A British-made robot that uses algorithms and cameras to create works of art has been released by Egyptian customs after spending 10 days in detention.
Ai-da, the creation of Oxford-based gallery owner Aidan Meller, was held at the border last week by agents who feared her robotics may have been covert spy tools.
Mr Meller had been intending to take her to an art show in Cario which opens today where Ai-da is due to exhibit her works – but instead sparked a minor diplomatic incident that ended up embroiling the British ambassador.
Ai-da, who is named after 19th century scientist and mathematician Ada Lovelace, was eventually released late Wednesday – just hours before the exhibition started.
The British Embassy in Cairo disclosed Ai-da’s release to The Guardian on Wednesday evening, saying diplomats are ‘glad’ the issue has been resolved.
Speaking just ahead of the robot’s release, Mr Meller had said: ‘The British ambassador has been working through the night to get Ai-Da released.
‘We’re right up to the wire now. It’s really stressful.’
Mr Meller said that Ai-da had originally been detained by guards who were suspicious of her modem, a device which connects her to the internet.
He offered to remove it, but then guards raised issues with cameras mounted in her eyes which are essential to her ability to paint.
‘I can’t really gouge her eyes out,’ he said.
Following the robot’s release, Ai-da and Mr Meller entered Egypt just hours before the exhibition opened and are still due to appear.
The show, called Forever is Now, runs from October 21 until November 7 and is being hosted by Art D’Egypte.
Ai-da is due to exhibit a huge sculpture she made of herself with three legs, which is a play on the ancient riddle of the Sphinx – ‘What goes on four feet in the morning, two feet at noon, and three feet in the evening?’
The answer is ‘a human’, referring to toddlers who crawl, adults who walk upright, and elderly people who use a stick to support themselves.
Mr Meller said that, with developments in AI and robotics, humans are still trying to achieve eternal life in the same way the Egyptians did with mummification and strong belief in the afterlife.
Created by engineers in Leeds two years ago, Ai-Da’s robotic hand calculates a virtual path based on what it sees in front of it and interprets coordinates to create a work of art.

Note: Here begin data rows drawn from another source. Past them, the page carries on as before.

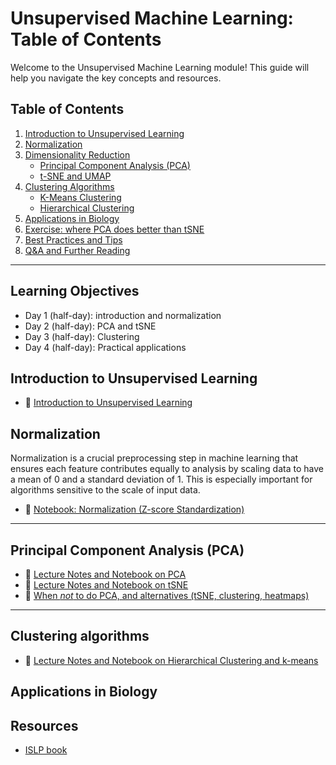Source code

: # Unsupervised Machine Learning: Table of Contents

Welcome to the Unsupervised Machine Learning module! This guide will help you navigate the key concepts and resources.

## Table of Contents

1. [Introduction to Unsupervised Learning](#introduction-to-unsupervised-learning)
2. [Normalization](#normalization)
3. [Dimensionality Reduction](#dimensionality-reduction)
    - [Principal Component Analysis (PCA)](#principal-component-analysis-pca)
    - [t-SNE and UMAP](#t-sne-and-umap)
4. [Clustering Algorithms](#clustering-algorithms)
    - [K-Means Clustering](#k-means-clustering)
    - [Hierarchical Clustering](#hierarchical-clustering)
5. [Applications in Biology](#applications-in-biology)
6. [Exercise: where PCA does better than tSNE](#exercise-where-PCA-does-better-than-tSNE)
7. [Best Practices and Tips](#best-practices-and-tips)
8. [Q&A and Further Reading](#qa-and-further-reading)

---

## Learning Objectives

* Day 1 (half-day): introduction and normalization
* Day 2 (half-day): PCA and tSNE
* Day 3 (half-day): Clustering
* Day 4 (half-day): Practical applications


## Introduction to Unsupervised Learning


- 📓 [Introduction to Unsupervised Learning](https://github.com/neelsoumya/python_machine_learning/blob/main/intro_unsupervised.md)


## Normalization

Normalization is a crucial preprocessing step in machine learning that ensures each feature contributes equally to analysis by scaling data to have a mean of 0 and a standard deviation of 1. This is especially important for algorithms sensitive to the scale of input data.

- 📓 [Notebook: Normalization (Z-score Standardization)](https://github.com/neelsoumya/python_machine_learning/blob/main/normalising_data.ipynb)

---



## Principal Component Analysis (PCA)

- 📓 [Lecture Notes and Notebook on PCA](https://github.com/neelsoumya/python_machine_learning/blob/main/pca_notes.ipynb)
- 📓 [Lecture Notes and Notebook on tSNE](https://github.com/neelsoumya/python_machine_learning/blob/main/tsne_simple.ipynb)
- 📓 [When *not* to do PCA, and alternatives (tSNE, clustering, heatmaps)](https://github.com/neelsoumya/python_machine_learning/blob/main/pca_when_not_to_do.ipynb)

---

## Clustering algorithms

- 📓 [Lecture Notes and Notebook on Hierarchical Clustering and k-means](https://github.com/neelsoumya/python_machine_learning/blob/main/clustering.md)


## Applications in Biology

## Resources

- [ISLP book](https://www.statlearning.com/)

She is said to be the world’s first ultra-realistic robot capable of drawing people from life.
And her paintings have caused a stir with exhibitions at the V&A, the London Design Festival, the Design Museum and Tate Modern.
Speaking about the exhibition, Mr Meller said: ‘It is the first time in 4,000 years that contemporary art has been allowed so close to the pyramids.
‘We put in eye-watering amounts of time and energy to create the innovations for Ai-Da to put her hands in clay to enable her to create a huge sculpture.’
Mr Meller, who owns an art gallery in Oxford, added: ‘She is very much a machine. She is switched off.
‘But I hope they [the guards] don’t knock her. She is the most sophisticated ultra-realistic robot in the world.’
He thanked the British embassy in Cairo for ‘the amazing work they are putting in to get Ai-Da released’.
Nadine Abdel Ghaffar, founder of Art D’Egypt, which has organised the exhibition, said: ‘The pyramids have a long, illustrious history that has fascinated and inspired artists from all over the world.
‘I’m thrilled to share what will be an unforgettable encounter with the union of art, history and heritage.’